The only user visible change is improved performance. The new interfaces are more efficient and enable more optimizations, which allows us to deliver faster page views and scale to more messages. It will also simplify the work of translatewiki.net staff, as they don’t need to follow two different processes, especially after we update also MediaWiki translation code.
Perfection is achieved, not when there is nothing more to add, but when there is nothing left to take away.
As a developer I’m proud that the new code is unit tested. The culmination, however, was a change which removed hundreds of lines of old code: in fact, the above quote applies to software development too.
For those interested in details, the biggest performance boosts were achieved by avoiding the need to parse the translation files in many places – the list of message keys and their values are stored in intermediate cache files in CDB format. In addition there were many smaller performance optimizations, like not using some MediaWiki method to construct a link element, which consumed 20 kilobytes of memory for each link. When there are thousands of links, it adds up and is excessive for just making some hundred bytes of output. I switched it to a more low level method (memory usage: from 175 to 12 MB).
At the time of writing I still have some more fixes pending further testing and cleanup. For example, to access any message group, those all have to be loaded. They are cached as serialized PHP objects, but loading them takes 20 milliseconds and 10 megabytes of memory. I’m working on making it possible to load cached message groups individually.
The website anyone can translate
Translatewiki.net has started using Puppet. Puppet is a tool designed to manage the configuration of servers. Like Wikimedia’s, our configuration is public and stored in the translatewiki.net git repository, where anyone can submit patches. I don’t expect a flood of them coming in anytime soon, my motivations for this were different. If you remember, some months back I had to learn some Puppet to write the Solr configuration for Wikimedia deployment. Now I wanted to learn more and gather more experience on using Puppet. It will also greatly help if we ever need to reinstall the translatewiki.net server from scratch (which is quite likely to happen soon). As a bonus it gives transparency and something I can refer people to when they ask how some particular thing is done in translatewiki.net. As time permits, I will be moving more configuration to Puppet.
Mitä isot edellä, sitä pienet perässä. (Internet suggest the closest translation is Monkey see, monkey do.)

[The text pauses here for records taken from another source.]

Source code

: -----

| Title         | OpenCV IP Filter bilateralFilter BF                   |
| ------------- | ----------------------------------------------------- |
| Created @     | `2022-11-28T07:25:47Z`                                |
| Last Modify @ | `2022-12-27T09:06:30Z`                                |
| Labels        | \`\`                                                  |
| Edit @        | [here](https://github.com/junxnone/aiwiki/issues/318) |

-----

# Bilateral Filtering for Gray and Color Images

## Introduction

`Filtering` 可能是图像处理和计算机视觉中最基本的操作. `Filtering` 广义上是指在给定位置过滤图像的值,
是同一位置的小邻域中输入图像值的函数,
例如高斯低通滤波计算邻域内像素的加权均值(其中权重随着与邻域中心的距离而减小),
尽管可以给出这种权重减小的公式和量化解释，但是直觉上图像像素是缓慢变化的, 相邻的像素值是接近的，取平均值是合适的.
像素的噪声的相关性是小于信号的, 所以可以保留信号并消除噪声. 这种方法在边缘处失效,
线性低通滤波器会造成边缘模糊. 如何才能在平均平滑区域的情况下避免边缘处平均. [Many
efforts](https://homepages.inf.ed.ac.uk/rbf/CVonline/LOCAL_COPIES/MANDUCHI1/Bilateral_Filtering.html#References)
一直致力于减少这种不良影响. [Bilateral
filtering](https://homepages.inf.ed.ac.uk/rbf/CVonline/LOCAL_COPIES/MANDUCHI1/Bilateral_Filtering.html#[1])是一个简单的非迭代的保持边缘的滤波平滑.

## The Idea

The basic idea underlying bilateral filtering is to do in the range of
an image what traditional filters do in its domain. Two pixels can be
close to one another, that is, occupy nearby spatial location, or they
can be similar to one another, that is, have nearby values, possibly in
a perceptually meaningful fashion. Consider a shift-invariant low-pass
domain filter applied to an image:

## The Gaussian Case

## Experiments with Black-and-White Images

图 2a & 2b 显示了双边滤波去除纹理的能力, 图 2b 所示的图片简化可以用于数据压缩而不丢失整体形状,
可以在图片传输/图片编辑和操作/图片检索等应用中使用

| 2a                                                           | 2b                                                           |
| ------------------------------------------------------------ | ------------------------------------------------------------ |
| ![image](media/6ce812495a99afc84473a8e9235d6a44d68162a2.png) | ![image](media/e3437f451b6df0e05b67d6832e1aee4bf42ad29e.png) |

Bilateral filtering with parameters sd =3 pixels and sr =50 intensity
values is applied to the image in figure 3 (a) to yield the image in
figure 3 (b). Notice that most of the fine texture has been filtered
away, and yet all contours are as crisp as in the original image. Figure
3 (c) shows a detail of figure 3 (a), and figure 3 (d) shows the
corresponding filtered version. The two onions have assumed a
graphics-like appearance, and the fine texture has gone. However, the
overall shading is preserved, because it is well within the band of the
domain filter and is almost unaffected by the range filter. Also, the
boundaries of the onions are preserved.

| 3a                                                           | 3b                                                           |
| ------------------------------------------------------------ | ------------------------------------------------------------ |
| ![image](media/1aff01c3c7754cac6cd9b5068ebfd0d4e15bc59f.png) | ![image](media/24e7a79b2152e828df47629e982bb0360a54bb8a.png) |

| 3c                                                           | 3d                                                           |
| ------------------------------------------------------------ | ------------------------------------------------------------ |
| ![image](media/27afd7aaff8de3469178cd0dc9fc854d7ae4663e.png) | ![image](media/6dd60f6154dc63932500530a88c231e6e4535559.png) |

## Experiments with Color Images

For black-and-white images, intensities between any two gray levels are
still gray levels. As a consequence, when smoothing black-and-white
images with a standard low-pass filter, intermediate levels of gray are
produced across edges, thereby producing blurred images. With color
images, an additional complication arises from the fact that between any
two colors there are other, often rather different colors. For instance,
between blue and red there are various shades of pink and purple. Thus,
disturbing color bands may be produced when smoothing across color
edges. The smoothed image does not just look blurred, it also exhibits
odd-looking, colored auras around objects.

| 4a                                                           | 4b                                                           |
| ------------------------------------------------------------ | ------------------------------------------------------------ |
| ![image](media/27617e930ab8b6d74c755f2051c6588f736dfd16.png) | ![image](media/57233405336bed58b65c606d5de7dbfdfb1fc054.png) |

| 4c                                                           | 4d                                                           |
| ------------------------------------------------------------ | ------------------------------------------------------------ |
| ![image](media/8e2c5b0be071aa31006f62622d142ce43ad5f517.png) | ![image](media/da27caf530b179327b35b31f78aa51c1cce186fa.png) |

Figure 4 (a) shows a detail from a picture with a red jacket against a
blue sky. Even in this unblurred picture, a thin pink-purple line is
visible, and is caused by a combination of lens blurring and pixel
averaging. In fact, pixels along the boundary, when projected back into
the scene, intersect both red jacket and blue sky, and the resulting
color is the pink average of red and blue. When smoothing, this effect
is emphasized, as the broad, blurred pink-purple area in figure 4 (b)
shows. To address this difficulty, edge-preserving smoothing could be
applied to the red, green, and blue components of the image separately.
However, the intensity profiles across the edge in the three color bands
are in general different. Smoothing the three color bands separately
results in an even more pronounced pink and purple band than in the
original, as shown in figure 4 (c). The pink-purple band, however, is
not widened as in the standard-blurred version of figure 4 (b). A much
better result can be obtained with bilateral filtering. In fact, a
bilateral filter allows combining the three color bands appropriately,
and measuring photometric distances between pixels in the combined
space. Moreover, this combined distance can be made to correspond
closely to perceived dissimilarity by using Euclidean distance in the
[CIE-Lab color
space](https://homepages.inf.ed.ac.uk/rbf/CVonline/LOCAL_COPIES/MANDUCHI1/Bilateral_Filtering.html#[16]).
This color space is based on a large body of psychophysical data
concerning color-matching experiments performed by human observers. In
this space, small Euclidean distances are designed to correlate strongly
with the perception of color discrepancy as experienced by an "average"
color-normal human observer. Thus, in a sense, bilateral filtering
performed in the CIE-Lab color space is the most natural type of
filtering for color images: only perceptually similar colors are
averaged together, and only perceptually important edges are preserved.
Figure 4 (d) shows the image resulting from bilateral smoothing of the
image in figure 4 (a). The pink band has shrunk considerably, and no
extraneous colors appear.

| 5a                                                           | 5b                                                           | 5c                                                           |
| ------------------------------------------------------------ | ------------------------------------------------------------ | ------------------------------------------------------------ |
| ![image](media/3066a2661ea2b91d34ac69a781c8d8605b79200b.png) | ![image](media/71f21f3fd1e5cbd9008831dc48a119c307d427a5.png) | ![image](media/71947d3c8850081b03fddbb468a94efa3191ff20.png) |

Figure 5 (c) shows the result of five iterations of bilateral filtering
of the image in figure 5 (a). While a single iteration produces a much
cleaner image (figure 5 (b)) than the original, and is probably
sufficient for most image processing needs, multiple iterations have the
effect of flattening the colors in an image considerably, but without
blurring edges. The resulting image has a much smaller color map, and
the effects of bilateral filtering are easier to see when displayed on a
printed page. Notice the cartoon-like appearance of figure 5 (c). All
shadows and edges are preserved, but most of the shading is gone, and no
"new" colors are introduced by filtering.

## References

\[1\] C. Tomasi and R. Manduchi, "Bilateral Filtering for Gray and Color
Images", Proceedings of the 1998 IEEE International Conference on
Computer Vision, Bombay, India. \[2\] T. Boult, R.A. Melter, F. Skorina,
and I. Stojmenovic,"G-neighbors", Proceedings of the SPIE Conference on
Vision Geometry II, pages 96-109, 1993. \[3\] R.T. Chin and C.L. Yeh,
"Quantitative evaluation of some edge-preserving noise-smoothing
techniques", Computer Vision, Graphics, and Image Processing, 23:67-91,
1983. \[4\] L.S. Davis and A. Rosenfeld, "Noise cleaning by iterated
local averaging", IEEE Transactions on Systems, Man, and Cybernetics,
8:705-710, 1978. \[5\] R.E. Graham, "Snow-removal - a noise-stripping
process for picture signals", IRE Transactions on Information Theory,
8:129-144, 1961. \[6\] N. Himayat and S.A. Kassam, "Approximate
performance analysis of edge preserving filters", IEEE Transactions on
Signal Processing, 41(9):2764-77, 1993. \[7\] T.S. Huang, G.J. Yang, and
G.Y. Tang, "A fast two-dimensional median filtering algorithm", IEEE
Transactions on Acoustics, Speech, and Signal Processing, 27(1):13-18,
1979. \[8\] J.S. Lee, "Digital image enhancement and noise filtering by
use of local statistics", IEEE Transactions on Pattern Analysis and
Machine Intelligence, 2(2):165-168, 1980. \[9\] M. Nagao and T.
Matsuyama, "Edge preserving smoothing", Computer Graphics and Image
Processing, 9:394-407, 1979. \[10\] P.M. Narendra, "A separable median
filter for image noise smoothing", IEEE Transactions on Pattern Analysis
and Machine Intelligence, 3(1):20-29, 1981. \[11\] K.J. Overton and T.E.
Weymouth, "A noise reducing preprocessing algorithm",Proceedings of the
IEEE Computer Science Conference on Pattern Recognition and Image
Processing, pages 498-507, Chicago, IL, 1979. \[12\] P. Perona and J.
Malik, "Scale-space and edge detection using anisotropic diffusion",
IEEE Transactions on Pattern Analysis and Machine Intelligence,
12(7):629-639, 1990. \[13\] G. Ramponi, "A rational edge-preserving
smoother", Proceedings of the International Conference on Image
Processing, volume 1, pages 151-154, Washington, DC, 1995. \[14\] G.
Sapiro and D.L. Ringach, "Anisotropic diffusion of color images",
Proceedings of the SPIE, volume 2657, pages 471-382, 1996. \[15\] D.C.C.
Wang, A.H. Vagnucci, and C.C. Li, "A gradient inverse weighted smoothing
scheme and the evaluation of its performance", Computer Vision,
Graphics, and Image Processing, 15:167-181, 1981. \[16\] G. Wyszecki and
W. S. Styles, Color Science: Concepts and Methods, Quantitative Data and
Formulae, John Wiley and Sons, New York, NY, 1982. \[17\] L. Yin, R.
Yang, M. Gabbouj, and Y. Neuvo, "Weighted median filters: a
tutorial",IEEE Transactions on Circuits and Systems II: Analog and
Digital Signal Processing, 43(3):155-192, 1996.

I also added the translatewiki.net repository to Ohloh. If you use translatewiki.net as localisation platform, feel free to add it to your stacks by clicking “I use this”, or to embed its widgets in your website. Ohloh also gives some cool stats:
In a Nutshell, translatewiki.net…
- …has had 739 commits made by 20 contributors representing 3,288 lines of code
- …has a young, but established codebase maintained by a large development team with stable year-over-year commits
Together with the introduction of Puppet, I also switched the webserver of translatewiki.net from lighttpd to nginx. The biggest reason for this is that https was broken for Google Chrome users, but in general nginx feels faster and more robust and the way PHP is used with it is much simpler (php-fpm instead of spawn-cgi). The Wikimedia operations team is supposedly going to test nginx soon, so we will see whether the tide also goes that way.